Infortuni sul lavoro e delega di funzioni
Con la sentenza della Cassazione Penale, Sez. III, depositata il 10 dicembre 2025, la Suprema Corte torna a pronunciarsi su un tema centrale in materia di salute e sicurezza sul lavoro: i confini dell’obbligo di vigilanza del datore di lavoro in presenza di delega di funzioni
La decisione assume particolare rilievo pratico per datori di lavoro, RSPP, dirigenti e consulenti HSE, poiché ribadisce principi ormai consolidati ma spesso disattesi nella prassi applicativa.
Il caso
L’infortunio riguarda un lavoratore che, utilizzando un trapano a colonna privo di protezioni, riportava gravi lesioni a seguito dell’impigliamento del guanto nella punta in rotazione.
Il macchinario, ereditato da una precedente gestione, era stato formalmente dismesso dal datore di lavoro, che aveva:
- deliberato la dismissione;
- conferito delega di funzioni al direttore tecnico e a un preposto;
- predisposto procedure informative per la segnalazione di situazioni di rischio.

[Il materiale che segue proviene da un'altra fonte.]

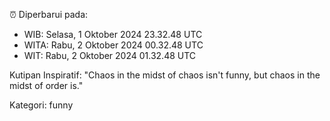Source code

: ⏰ Diperbarui pada:
- WIB: Selasa, 1 Oktober 2024 23.32.48 UTC
- WITA: Rabu, 2 Oktober 2024 00.32.48 UTC
- WIT: Rabu, 2 Oktober 2024 01.32.48 UTC

Kutipan Inspiratif:
"Chaos in the midst of chaos isn't funny, but chaos in the midst of order is."


Kategori: funny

Nonostante ciò, il macchinario era rimasto in officina ed era stato utilizzato dal lavoratore.
La decisione della Cassazione
La Corte di Cassazione ha annullato con rinvio la sentenza della Corte d’Appello, ritenendo erronea l’affermazione della responsabilità penale del datore di lavoro.
In particolare, la Suprema Corte ha rilevato che i giudici di merito:
- hanno preteso una vigilanza diretta e costante sulle singole lavorazioni;
- hanno di fatto richiesto un controllo “momento per momento”, incompatibile con la presenza di una delega;
- non hanno adeguatamente motivato sull’elemento soggettivo della colpa (prevedibilità ed evitabilità dell’evento).
Diritto di vigilanza ≠ controllo operativo continuo
La Cassazione ribadisce un principio fondamentale:

In altre parole:
- il datore di lavoro non è tenuto a controllare quotidianamente ogni attività operativa;
- l’obbligo di vigilanza assume una dimensione organizzativa e procedurale, non esecutiva.
Il ruolo delle procedure e dei modelli organizzativi
Un passaggio di particolare importanza riguarda il richiamo all’art. 16, comma 3, del D.Lgs. 81/08, secondo cui l’obbligo di vigilanza può considerarsi assolto attraverso:
- l’adozione di procedure strutturate;
- la presenza di preposti e delegati competenti;
- l’efficace attuazione di un modello di verifica e controllo ex art. 30.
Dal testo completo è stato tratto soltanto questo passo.